+++ Data extracts

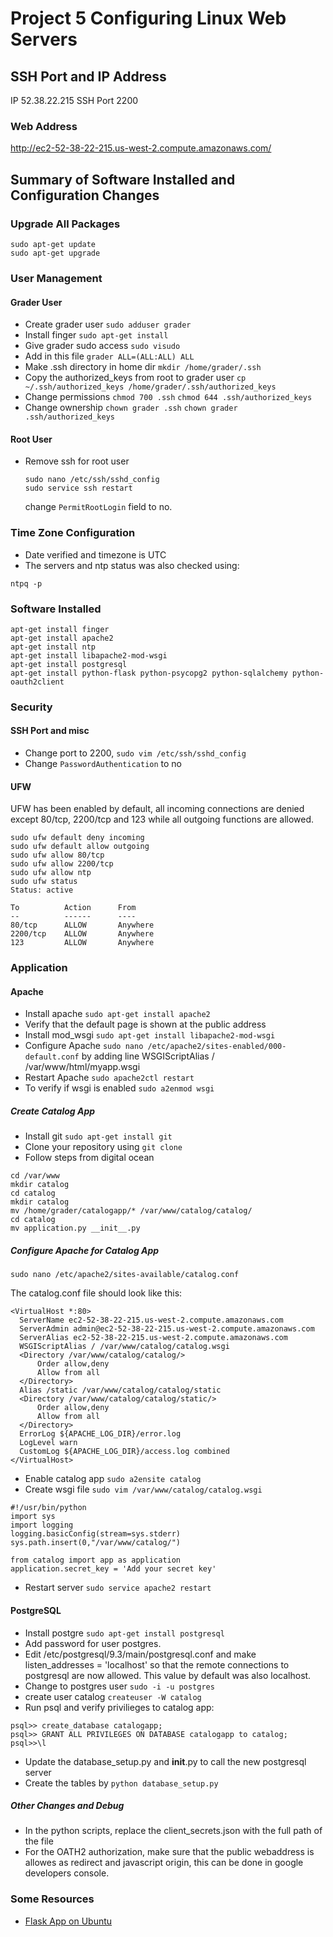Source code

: Project 5 Configuring Linux Web Servers
=======================================

SSH Port and IP Address
-----------------------

IP 52.38.22.215 SSH Port 2200

### Web Address
http://ec2-52-38-22-215.us-west-2.compute.amazonaws.com/

Summary of Software Installed and Configuration Changes
-------------------------------------------------------

### Upgrade All Packages 
```
sudo apt-get update
sudo apt-get upgrade
```

### User Management

#### Grader User

* Create grader user ```sudo adduser grader```
* Install finger ```sudo apt-get install``` 
* Give grader sudo access ```sudo visudo```
* Add in this file ```grader ALL=(ALL:ALL) ALL```
* Make .ssh directory in home dir ```mkdir /home/grader/.ssh```
* Copy the authorized_keys from root to grader user ```cp ~/.ssh/authorized_keys /home/grader/.ssh/authorized_keys```
* Change permissions ```chmod 700 .ssh``` ```chmod 644 .ssh/authorized_keys```
* Change ownership ```chown grader .ssh``` ```chown grader .ssh/authorized_keys```

#### Root User

* Remove ssh for root user
  ```
  sudo nano /etc/ssh/sshd_config
  sudo service ssh restart
  ```
  change ```PermitRootLogin``` field to no.

### Time Zone Configuration

* Date verified and timezone is UTC
* The servers and ntp status was also checked using: 
```
ntpq -p
```

### Software Installed

```
apt-get install finger
apt-get install apache2
apt-get install ntp
apt-get install libapache2-mod-wsgi
apt-get install postgresql
apt-get install python-flask python-psycopg2 python-sqlalchemy python-oauth2client
```

### Security

#### SSH Port and misc
* Change port to 2200, ```sudo vim /etc/ssh/sshd_config```
* Change ```PasswordAuthentication``` to no

#### UFW
UFW has been enabled by default, all incoming connections are denied except 80/tcp, 2200/tcp and 123 while all outgoing functions are allowed.

```
sudo ufw default deny incoming
sudo ufw default allow outgoing
sudo ufw allow 80/tcp
sudo ufw allow 2200/tcp
sudo ufw allow ntp
sudo ufw status
Status: active 

To 			Action		From
--			------		----
80/tcp		ALLOW		Anywhere
2200/tcp	ALLOW		Anywhere
123			ALLOW		Anywhere
```

### Application
#### Apache
* Install apache ```sudo apt-get install apache2```
* Verify that the default page is shown at the public address
* Install mod_wsgi ```sudo apt-get install libapache2-mod-wsgi```
* Configure Apache ```sudo nano /etc/apache2/sites-enabled/000-default.conf``` by adding line WSGIScriptAlias / /var/www/html/myapp.wsgi
* Restart Apache ```sudo apache2ctl restart```
* To verify if wsgi is enabled ```sudo a2enmod wsgi```

##### Create Catalog App
* Install git ```sudo apt-get install git```
* Clone your repository using ```git clone```
* Follow steps from digital ocean
```
cd /var/www
mkdir catalog
cd catalog
mkdir catalog
mv /home/grader/catalogapp/* /var/www/catalog/catalog/
cd catalog
mv application.py __init__.py
```

##### Configure Apache for Catalog App

```
sudo nano /etc/apache2/sites-available/catalog.conf
```

The catalog.conf file should look like this:

```
<VirtualHost *:80>
  ServerName ec2-52-38-22-215.us-west-2.compute.amazonaws.com
  ServerAdmin admin@ec2-52-38-22-215.us-west-2.compute.amazonaws.com
  ServerAlias ec2-52-38-22-215.us-west-2.compute.amazonaws.com
  WSGIScriptAlias / /var/www/catalog/catalog.wsgi
  <Directory /var/www/catalog/catalog/>
      Order allow,deny
      Allow from all
  </Directory>
  Alias /static /var/www/catalog/catalog/static
  <Directory /var/www/catalog/catalog/static/>
      Order allow,deny
      Allow from all
  </Directory>
  ErrorLog ${APACHE_LOG_DIR}/error.log
  LogLevel warn
  CustomLog ${APACHE_LOG_DIR}/access.log combined
</VirtualHost>
```
* Enable catalog app ```sudo a2ensite catalog```
* Create wsgi file ```sudo vim /var/www/catalog/catalog.wsgi```

```
#!/usr/bin/python
import sys
import logging
logging.basicConfig(stream=sys.stderr)
sys.path.insert(0,"/var/www/catalog/")

from catalog import app as application
application.secret_key = 'Add your secret key'
```
* Restart server ```sudo service apache2 restart```

#### PostgreSQL

* Install postgre ```sudo apt-get install postgresql```
* Add password for user postgres. 
* Edit /etc/postgresql/9.3/main/postgresql.conf and make listen_addresses = 'localhost' so that the remote connections to postgresql are now allowed. This value by default was also localhost.
* Change to postgres user ```sudo -i -u postgres```
* create user catalog ```createuser -W catalog```
* Run psql and verify privilieges to catalog app:
```
psql>> create_database catalogapp;
psql>> GRANT ALL PRIVILEGES ON DATABASE catalogapp to catalog;
psql>>\l
```
* Update the database_setup.py and __init__.py to call the new postgresql server 
* Create the tables by ```python database_setup.py```

##### Other Changes and Debug
* In the python scripts, replace the client_secrets.json with the full path of the file
* For the OATH2 authorization, make sure that the public webaddress is allowes as redirect and javascript origin, this can be done in google developers console.

### Some Resources

* [Flask App on Ubuntu](https://www.digitalocean.com/community/tutorials/how-to-deploy-a-flask-application-on-an-ubuntu-vps)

++++++

Any pictures are to be skipped, and the lines from the beginning of the entries through the line with "Give grader sudo" copied exactly.

Source code

: Project 5 Configuring Linux Web Servers
=======================================

SSH Port and IP Address
-----------------------

IP 52.38.22.215 SSH Port 2200

### Web Address
http://ec2-52-38-22-215.us-west-2.compute.amazonaws.com/

Summary of Software Installed and Configuration Changes
-------------------------------------------------------

### Upgrade All Packages 
```
sudo apt-get update
sudo apt-get upgrade
```

### User Management

#### Grader User

* Create grader user ```sudo adduser grader```
* Install finger ```sudo apt-get install``` 
* Give grader sudo access ```sudo visudo```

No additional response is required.